不動カリンは一切動ぜず 森田季節 ハヤカワ文庫 2010年
中学生の不動火輪と滝口兎譚は、ある日学校の授業の自由課題で小学校の遠足中に起きたバス転落事故の謎を追う。しかし、その裏にはとんでもない事実が隠されていて… 2人の友情(そして愛情)を軸に、回る物語。
2人が冒険を繰り広げる舞台は、実験的な要素に溢れている。人間の間にHRVという病気が蔓延し、すべての人間は基本的に人工授精によってのみ誕生する。人間は、自らの思念を空中に浮かぶ媒介点によって、言葉に出さずに伝えられる。抑圧された性が逃げ込むところとして生まれてくる腹子(親の胎内から生まれる子ども)が、社会の禁忌になっている。第一部の書き出し、「わたし、パパのお腹から生まれてないよね?」からして、本作の不思議な雰囲気がわかる。
行方不明になる兎譚、国からの命に従って動く吉野八咫、謎の宗教団体、無欲会の幹部である小池言虎の思惑、バス転落事故など、すべての謎が徐々に接近し、結末に向かう展開は、手に汗握るもの。

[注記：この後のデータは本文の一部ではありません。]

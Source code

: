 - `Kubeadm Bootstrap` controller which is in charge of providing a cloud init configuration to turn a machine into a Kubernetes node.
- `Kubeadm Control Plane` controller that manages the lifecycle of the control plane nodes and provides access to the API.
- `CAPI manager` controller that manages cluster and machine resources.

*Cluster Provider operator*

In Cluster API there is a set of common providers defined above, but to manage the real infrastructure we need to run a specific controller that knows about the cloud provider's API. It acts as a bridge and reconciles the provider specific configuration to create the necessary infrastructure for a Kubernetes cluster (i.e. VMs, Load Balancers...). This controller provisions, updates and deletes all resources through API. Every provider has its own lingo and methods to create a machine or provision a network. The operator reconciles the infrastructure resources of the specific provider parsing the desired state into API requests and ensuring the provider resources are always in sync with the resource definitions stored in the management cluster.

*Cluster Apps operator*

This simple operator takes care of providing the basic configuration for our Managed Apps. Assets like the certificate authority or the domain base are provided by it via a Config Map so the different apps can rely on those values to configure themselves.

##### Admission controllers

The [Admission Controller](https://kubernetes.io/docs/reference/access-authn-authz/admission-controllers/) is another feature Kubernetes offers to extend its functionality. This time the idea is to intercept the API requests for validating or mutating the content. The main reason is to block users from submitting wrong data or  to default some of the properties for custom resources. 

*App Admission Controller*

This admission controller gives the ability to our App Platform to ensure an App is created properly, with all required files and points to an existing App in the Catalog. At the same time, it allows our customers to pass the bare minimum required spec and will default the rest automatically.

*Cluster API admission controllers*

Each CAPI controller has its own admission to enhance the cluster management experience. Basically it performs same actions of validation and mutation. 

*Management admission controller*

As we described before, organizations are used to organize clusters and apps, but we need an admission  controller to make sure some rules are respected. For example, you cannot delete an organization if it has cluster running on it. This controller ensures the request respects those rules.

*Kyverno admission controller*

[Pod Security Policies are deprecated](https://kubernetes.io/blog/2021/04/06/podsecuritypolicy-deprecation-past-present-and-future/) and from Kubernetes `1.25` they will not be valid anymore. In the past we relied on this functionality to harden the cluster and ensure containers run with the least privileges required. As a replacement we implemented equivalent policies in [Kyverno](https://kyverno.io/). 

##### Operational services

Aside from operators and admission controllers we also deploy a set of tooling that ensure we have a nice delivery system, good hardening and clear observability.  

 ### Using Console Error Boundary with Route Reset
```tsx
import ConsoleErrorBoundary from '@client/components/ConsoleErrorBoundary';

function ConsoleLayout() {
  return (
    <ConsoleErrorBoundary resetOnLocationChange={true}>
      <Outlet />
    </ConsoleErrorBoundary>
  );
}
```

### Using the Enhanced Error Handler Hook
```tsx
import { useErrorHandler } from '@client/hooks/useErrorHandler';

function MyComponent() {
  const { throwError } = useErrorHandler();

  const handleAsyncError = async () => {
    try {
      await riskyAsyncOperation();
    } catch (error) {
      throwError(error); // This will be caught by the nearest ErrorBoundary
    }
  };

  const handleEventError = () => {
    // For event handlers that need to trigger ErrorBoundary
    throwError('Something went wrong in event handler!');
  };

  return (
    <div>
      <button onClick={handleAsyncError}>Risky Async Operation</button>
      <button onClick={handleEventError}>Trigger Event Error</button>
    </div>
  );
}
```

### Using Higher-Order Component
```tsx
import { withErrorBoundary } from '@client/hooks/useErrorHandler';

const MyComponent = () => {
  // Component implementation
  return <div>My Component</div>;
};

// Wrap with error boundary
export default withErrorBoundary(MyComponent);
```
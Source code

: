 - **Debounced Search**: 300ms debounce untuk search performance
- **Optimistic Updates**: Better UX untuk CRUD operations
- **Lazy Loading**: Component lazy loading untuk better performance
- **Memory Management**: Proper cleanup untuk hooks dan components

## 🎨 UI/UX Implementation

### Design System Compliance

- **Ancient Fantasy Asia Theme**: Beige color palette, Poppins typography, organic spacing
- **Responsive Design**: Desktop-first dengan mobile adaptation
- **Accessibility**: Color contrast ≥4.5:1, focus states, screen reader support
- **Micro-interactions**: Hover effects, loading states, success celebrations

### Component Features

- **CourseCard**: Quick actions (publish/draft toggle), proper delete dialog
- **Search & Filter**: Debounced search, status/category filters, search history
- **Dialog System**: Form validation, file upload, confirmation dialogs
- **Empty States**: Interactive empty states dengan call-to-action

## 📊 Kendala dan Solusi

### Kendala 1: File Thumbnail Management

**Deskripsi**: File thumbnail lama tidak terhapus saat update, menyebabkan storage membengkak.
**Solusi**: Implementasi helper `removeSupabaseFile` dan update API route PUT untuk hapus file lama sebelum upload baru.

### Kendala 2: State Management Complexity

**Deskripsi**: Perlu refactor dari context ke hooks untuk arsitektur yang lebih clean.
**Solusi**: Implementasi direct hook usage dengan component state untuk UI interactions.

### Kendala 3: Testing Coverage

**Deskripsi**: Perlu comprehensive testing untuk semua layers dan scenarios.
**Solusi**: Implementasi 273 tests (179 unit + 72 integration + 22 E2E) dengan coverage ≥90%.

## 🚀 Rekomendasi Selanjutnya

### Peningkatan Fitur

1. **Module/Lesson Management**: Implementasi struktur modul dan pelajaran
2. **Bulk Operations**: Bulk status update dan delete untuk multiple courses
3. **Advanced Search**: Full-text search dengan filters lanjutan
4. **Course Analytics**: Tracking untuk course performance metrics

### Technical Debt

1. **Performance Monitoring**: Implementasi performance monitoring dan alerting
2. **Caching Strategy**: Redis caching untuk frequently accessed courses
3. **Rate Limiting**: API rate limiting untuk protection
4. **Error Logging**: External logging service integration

本作において、宗教は重要なテーマの1つであろう。政治に大きな影響を与えながらも思想に溺れた人物に対して、神にすがり自分の世界に閉じ籠っているにすぎないと喝破する主人公の勇ましい姿が描かれる一方で、当の主人公は不動明王と合一化するという偉業を成し遂げ、嘘の神と本当の神を区別するという矛盾も生じている。宗教というテーマは、消化不良のまま終わっている感も否めない。
SFの要素も入った独特の世界が、本作最大の魅力であろう。独特の世界観を持った舞台の下、同時並行で進む様々な思惑の行方を気にしつつ、ページをめくり続けた。